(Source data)
-- Opening Marker --
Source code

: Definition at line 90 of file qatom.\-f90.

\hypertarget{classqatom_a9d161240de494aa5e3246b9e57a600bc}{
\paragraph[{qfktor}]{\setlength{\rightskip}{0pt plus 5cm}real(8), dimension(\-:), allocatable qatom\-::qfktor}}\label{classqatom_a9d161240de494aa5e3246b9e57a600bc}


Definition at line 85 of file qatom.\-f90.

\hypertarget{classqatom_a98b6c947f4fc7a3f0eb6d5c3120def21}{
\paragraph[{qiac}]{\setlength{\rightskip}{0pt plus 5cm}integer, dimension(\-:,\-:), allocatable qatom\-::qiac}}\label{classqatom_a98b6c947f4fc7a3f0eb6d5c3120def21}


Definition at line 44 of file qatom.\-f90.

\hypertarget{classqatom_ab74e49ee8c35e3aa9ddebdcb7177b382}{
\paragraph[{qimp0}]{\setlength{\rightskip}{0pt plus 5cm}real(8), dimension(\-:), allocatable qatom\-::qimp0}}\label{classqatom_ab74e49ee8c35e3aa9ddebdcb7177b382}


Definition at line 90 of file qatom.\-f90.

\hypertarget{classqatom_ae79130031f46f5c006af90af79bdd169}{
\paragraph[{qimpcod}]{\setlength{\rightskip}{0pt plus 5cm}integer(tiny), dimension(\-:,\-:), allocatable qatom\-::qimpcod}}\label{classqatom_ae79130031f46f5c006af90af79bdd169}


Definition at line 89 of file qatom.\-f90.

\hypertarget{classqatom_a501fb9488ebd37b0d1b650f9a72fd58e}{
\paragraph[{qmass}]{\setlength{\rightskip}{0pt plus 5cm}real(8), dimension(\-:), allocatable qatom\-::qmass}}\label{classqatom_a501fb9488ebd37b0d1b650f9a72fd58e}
-- Closing Marker --
• About this task:
Your answer should consist of each line of the data above in which the word "Definition" occurs.

• Response:
: Definition at line 90 of file qatom.\-f90.
Definition at line 85 of file qatom.\-f90.
Definition at line 44 of file qatom.\-f90.
Definition at line 90 of file qatom.\-f90.
Definition at line 89 of file qatom.\-f90.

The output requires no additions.